La Chine, affectée par les deux fléaux, perd son absolue prééminence démographique pour quatre à cinq siècles. Elle est rejointe voire dépassée par le sous-continent indien, dont l’empire, quand il cristallisera au XVIe siècle, fera un temps jeu égal avec celui des Ming et des Mandchous. Le Moyen-Orient sombre et perd le dernier lustre que lui donnait l’antiquité de son histoire. L’Empire islamique, effondré en son centre (Iran, Irak, voire Syrie et Égypte) trouve un nouvel équilibre dans des territoires récemment conquis et moins dévastés, les Balkans ottomans, d’une part, l’Inde moghole d’autre part. Après 1500, et à l’encontre de ce que nous enseignent le sens commun et les manuels d’histoire, l’Inde est le cœur sédentaire de l’Islam. (p120)
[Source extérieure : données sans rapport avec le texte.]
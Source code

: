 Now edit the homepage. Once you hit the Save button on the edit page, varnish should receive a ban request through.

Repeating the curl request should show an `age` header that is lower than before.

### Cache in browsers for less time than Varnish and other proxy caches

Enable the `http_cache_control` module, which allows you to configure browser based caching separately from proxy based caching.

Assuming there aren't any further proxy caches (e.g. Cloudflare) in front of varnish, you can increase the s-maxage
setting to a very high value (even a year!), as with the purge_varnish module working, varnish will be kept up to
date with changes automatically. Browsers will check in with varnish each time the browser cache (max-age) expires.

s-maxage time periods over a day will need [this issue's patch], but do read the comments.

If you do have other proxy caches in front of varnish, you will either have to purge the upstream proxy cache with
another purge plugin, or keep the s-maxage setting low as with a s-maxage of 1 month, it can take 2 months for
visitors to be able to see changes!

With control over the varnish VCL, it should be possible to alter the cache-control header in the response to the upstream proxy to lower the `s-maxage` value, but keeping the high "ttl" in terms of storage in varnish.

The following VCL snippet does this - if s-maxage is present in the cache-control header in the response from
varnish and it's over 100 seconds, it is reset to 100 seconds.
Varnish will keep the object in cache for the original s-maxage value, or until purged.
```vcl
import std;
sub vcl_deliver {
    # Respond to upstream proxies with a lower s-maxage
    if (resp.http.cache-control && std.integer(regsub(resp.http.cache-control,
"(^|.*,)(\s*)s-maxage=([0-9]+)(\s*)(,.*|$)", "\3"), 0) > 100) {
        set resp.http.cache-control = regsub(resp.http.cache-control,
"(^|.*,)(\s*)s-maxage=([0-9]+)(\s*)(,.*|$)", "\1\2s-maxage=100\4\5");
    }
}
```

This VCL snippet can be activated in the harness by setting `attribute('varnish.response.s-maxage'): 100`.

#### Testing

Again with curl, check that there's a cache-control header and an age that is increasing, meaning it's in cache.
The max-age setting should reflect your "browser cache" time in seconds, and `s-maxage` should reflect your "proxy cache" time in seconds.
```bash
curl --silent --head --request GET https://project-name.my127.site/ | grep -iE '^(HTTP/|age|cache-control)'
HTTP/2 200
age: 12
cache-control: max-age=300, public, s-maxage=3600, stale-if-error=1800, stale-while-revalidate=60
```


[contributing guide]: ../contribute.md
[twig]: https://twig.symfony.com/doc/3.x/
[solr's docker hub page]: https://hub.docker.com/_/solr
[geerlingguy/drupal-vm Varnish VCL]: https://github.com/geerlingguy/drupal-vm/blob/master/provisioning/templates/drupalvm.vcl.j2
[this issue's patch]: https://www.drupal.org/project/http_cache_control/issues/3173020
La Chine est d’emblée, et jusqu’au bout, la cible privilégiée des Mongols, qui anéantissent les États barbares protecteurs de la Chine du Nord et du Nord-Ouest entre 1209 (les Tangut Xia) et 1234 (les Jurchen). Pékin est pris en 1215 par Gengis Khan. Proche de la steppe, la ville restera la capitale de la Chine mongole, puis de l’Empire mongol tout entier quand Kubilaï aura réuni, après 1260, les charges de Khan suprême et d’empereur de Chine. Mais la première génération mongole est si éloignée des logiques de la sédentarité qu’elle refuse la combinaison impériale de la violence tribale et de l’activité productive sédentaire. Maître de millions de paysans chinois dès 1215, Gengis Khan, seul parmi les grands conquérants, rejette le marché implicite qui mettrait, en échange de sa protection, ces producteurs à son service. Loin d’exiger d’eux l’ordinaire tribut, il les extermine. (p120-121)
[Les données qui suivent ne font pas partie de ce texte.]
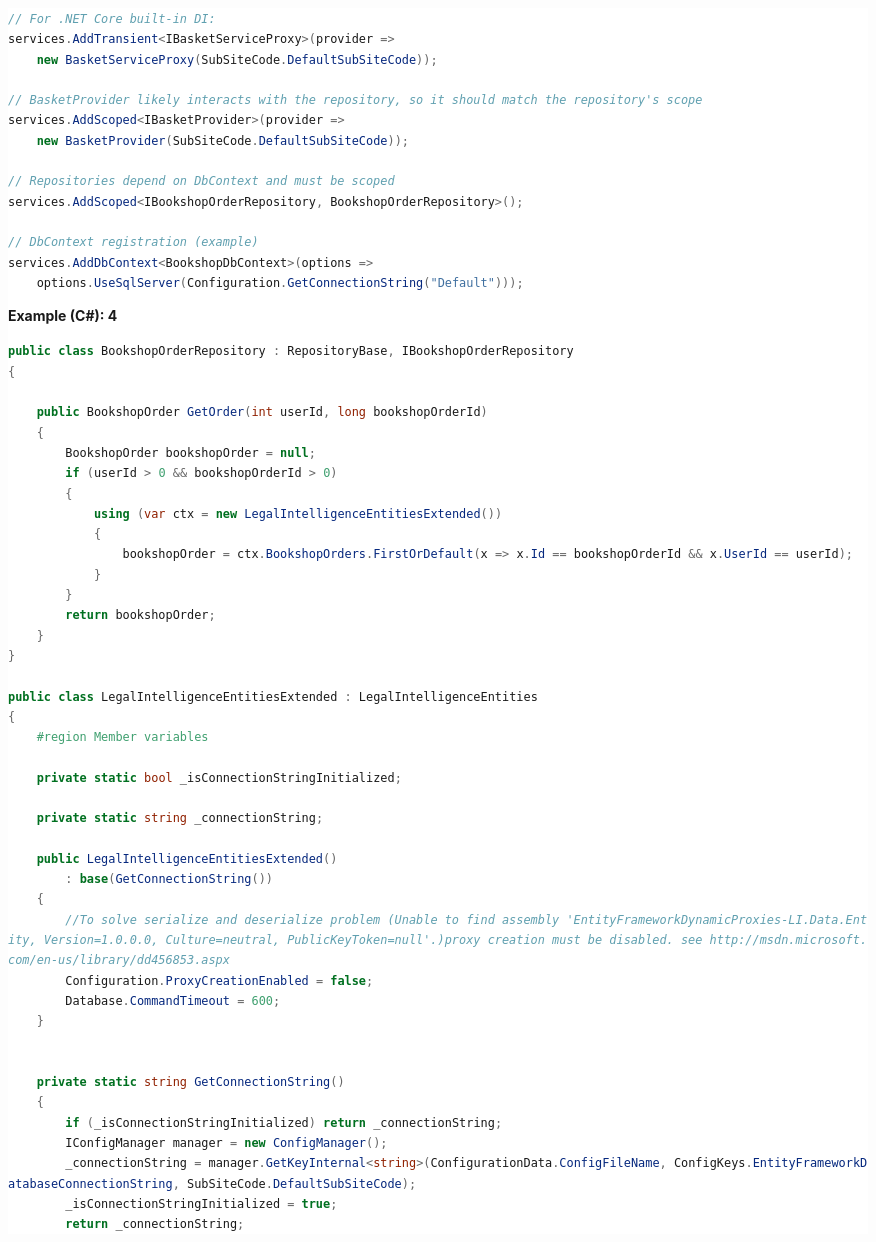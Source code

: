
 ```csharp
// For .NET Core built-in DI:
services.AddTransient<IBasketServiceProxy>(provider =>
    new BasketServiceProxy(SubSiteCode.DefaultSubSiteCode));

// BasketProvider likely interacts with the repository, so it should match the repository's scope
services.AddScoped<IBasketProvider>(provider =>
    new BasketProvider(SubSiteCode.DefaultSubSiteCode));

// Repositories depend on DbContext and must be scoped
services.AddScoped<IBookshopOrderRepository, BookshopOrderRepository>();

// DbContext registration (example)
services.AddDbContext<BookshopDbContext>(options =>
    options.UseSqlServer(Configuration.GetConnectionString("Default")));
```

**Example (C#): 4**

```csharp
public class BookshopOrderRepository : RepositoryBase, IBookshopOrderRepository
{
    
    public BookshopOrder GetOrder(int userId, long bookshopOrderId)
    {
        BookshopOrder bookshopOrder = null;
        if (userId > 0 && bookshopOrderId > 0)
        {
            using (var ctx = new LegalIntelligenceEntitiesExtended())
            {
                bookshopOrder = ctx.BookshopOrders.FirstOrDefault(x => x.Id == bookshopOrderId && x.UserId == userId);
            }
        }
        return bookshopOrder;
    }
}

public class LegalIntelligenceEntitiesExtended : LegalIntelligenceEntities
{
    #region Member variables

    private static bool _isConnectionStringInitialized;
    
    private static string _connectionString;
    
    public LegalIntelligenceEntitiesExtended()
        : base(GetConnectionString())
    {
        //To solve serialize and deserialize problem (Unable to find assembly 'EntityFrameworkDynamicProxies-LI.Data.Entity, Version=1.0.0.0, Culture=neutral, PublicKeyToken=null'.)proxy creation must be disabled. see http://msdn.microsoft.com/en-us/library/dd456853.aspx
        Configuration.ProxyCreationEnabled = false;
        Database.CommandTimeout = 600;
    }
   
    
    private static string GetConnectionString()
    {
        if (_isConnectionStringInitialized) return _connectionString;
        IConfigManager manager = new ConfigManager();
        _connectionString = manager.GetKeyInternal<string>(ConfigurationData.ConfigFileName, ConfigKeys.EntityFrameworkDatabaseConnectionString, SubSiteCode.DefaultSubSiteCode);
        _isConnectionStringInitialized = true;
        return _connectionString;
```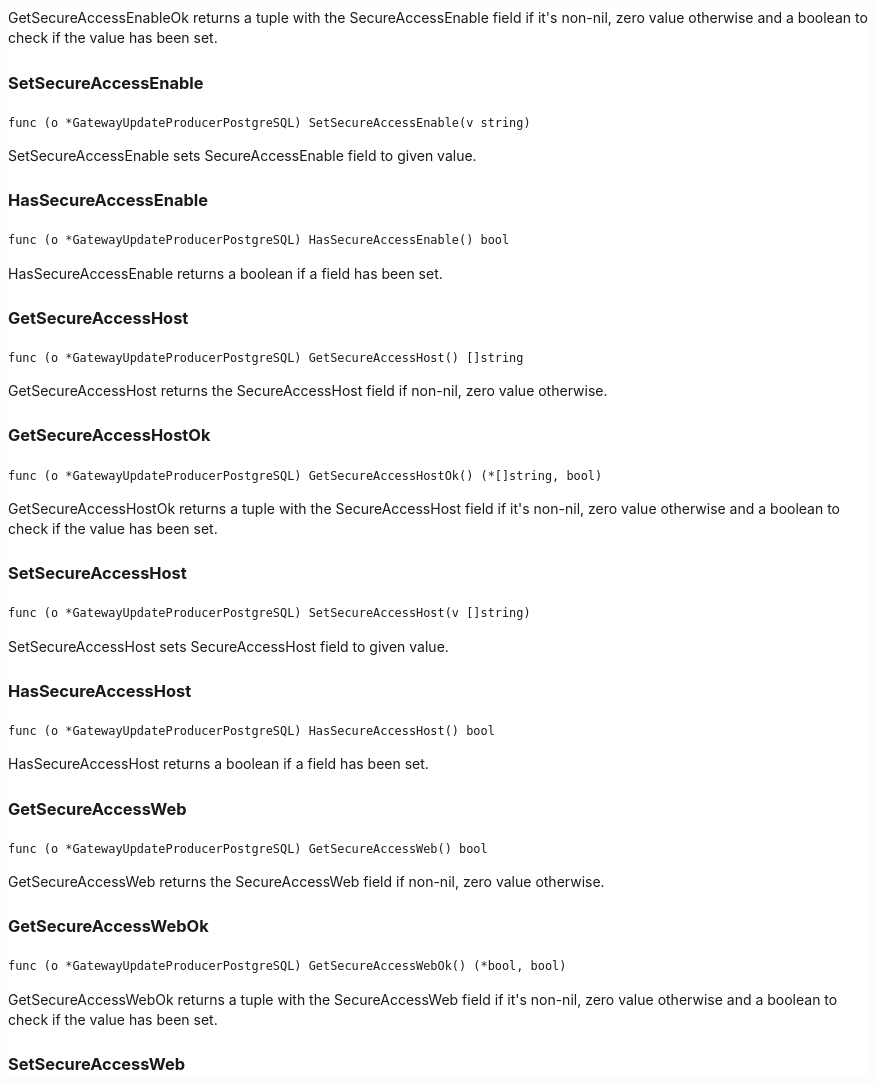 GetSecureAccessEnableOk returns a tuple with the SecureAccessEnable field if it's non-nil, zero value otherwise
and a boolean to check if the value has been set.

### SetSecureAccessEnable

`func (o *GatewayUpdateProducerPostgreSQL) SetSecureAccessEnable(v string)`

SetSecureAccessEnable sets SecureAccessEnable field to given value.

### HasSecureAccessEnable

`func (o *GatewayUpdateProducerPostgreSQL) HasSecureAccessEnable() bool`

HasSecureAccessEnable returns a boolean if a field has been set.

### GetSecureAccessHost

`func (o *GatewayUpdateProducerPostgreSQL) GetSecureAccessHost() []string`

GetSecureAccessHost returns the SecureAccessHost field if non-nil, zero value otherwise.

### GetSecureAccessHostOk

`func (o *GatewayUpdateProducerPostgreSQL) GetSecureAccessHostOk() (*[]string, bool)`

GetSecureAccessHostOk returns a tuple with the SecureAccessHost field if it's non-nil, zero value otherwise
and a boolean to check if the value has been set.

### SetSecureAccessHost

`func (o *GatewayUpdateProducerPostgreSQL) SetSecureAccessHost(v []string)`

SetSecureAccessHost sets SecureAccessHost field to given value.

### HasSecureAccessHost

`func (o *GatewayUpdateProducerPostgreSQL) HasSecureAccessHost() bool`

HasSecureAccessHost returns a boolean if a field has been set.

### GetSecureAccessWeb

`func (o *GatewayUpdateProducerPostgreSQL) GetSecureAccessWeb() bool`

GetSecureAccessWeb returns the SecureAccessWeb field if non-nil, zero value otherwise.

### GetSecureAccessWebOk

`func (o *GatewayUpdateProducerPostgreSQL) GetSecureAccessWebOk() (*bool, bool)`

GetSecureAccessWebOk returns a tuple with the SecureAccessWeb field if it's non-nil, zero value otherwise
and a boolean to check if the value has been set.

### SetSecureAccessWeb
La pratique de l’extermination systématique ne dure pas. Elle est déjà abandonnée en Chine du Nord avant la mort de Gengis Khan (1227). Mais elle a durablement marqué les esprits. (p121)
Après 1260, la deuxième génération mongole – en particulier Kubilaï, petit-fils du conquérant, et son frère Hulagu – construit l’empire que ses pères ont conquis. La Chine, cœur sédentaire de l’humanité malgré l’immensité des destructions, en est le centre. L’empire des Song est annexé avec moins de violence que la Chine du Nord (1251-1276). Hulagu achève la conquête de l’Iran et de l’Irak et liquide, avec le califat islamique des Abbassides à Bagdad (1258), l’unique autre pouvoir, avec celui du pape peut-être, qui prétende à une hégémonie universelle rivale de celle du Khan suprême. Pour l’occasion l’extermination mongole réapparaît. Bagdad est anéanti, sa population exterminée pendant dix-sept jours. Deux ans plus tard, en 1260, au lieu-dit « La source de Goliath » en Palestine, les Mamelouks d’ Égypte, nouveau David, réussissent à vaincre un corps d’armée mongol qui menace la vallée du Nil. (p121-122)
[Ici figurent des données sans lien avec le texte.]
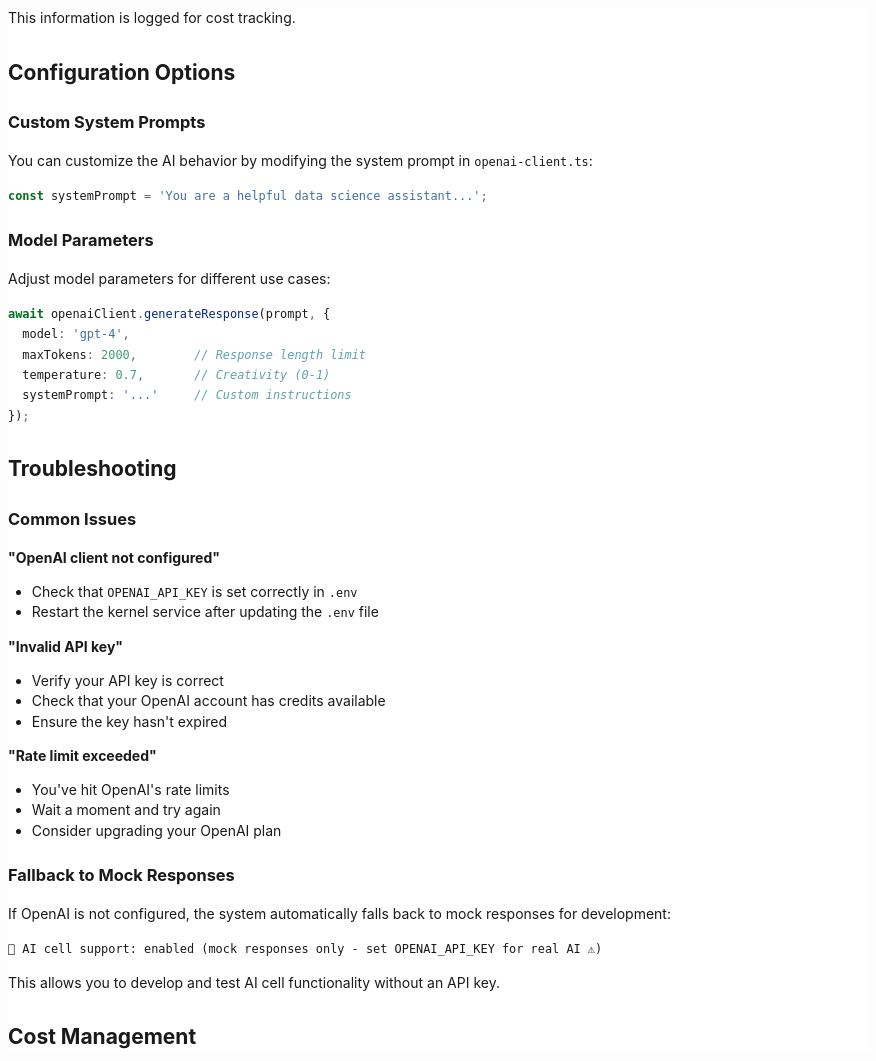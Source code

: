 This information is logged for cost tracking.

## Configuration Options

### Custom System Prompts

You can customize the AI behavior by modifying the system prompt in `openai-client.ts`:

```typescript
const systemPrompt = 'You are a helpful data science assistant...';
```

### Model Parameters

Adjust model parameters for different use cases:

```typescript
await openaiClient.generateResponse(prompt, {
  model: 'gpt-4',
  maxTokens: 2000,        // Response length limit
  temperature: 0.7,       // Creativity (0-1)
  systemPrompt: '...'     // Custom instructions
});
```

## Troubleshooting

### Common Issues

**"OpenAI client not configured"**
- Check that `OPENAI_API_KEY` is set correctly in `.env`
- Restart the kernel service after updating the `.env` file

**"Invalid API key"**
- Verify your API key is correct
- Check that your OpenAI account has credits available
- Ensure the key hasn't expired

**"Rate limit exceeded"**
- You've hit OpenAI's rate limits
- Wait a moment and try again
- Consider upgrading your OpenAI plan

### Fallback to Mock Responses

If OpenAI is not configured, the system automatically falls back to mock responses for development:

```
🤖 AI cell support: enabled (mock responses only - set OPENAI_API_KEY for real AI ⚠️)
```

This allows you to develop and test AI cell functionality without an API key.

## Cost Management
La Chine apprivoise son vainqueur mongol dont le tranchant guerrier s’émousse. Toutes les entreprises de conquête mongoles menées après 1276 et la fin de la résistance Song échouent. (p122)
La Chine des Yuan – c’est le nom chinois qu’empruntent les Mongols – traverse une longue et profonde dépression. (p122-123)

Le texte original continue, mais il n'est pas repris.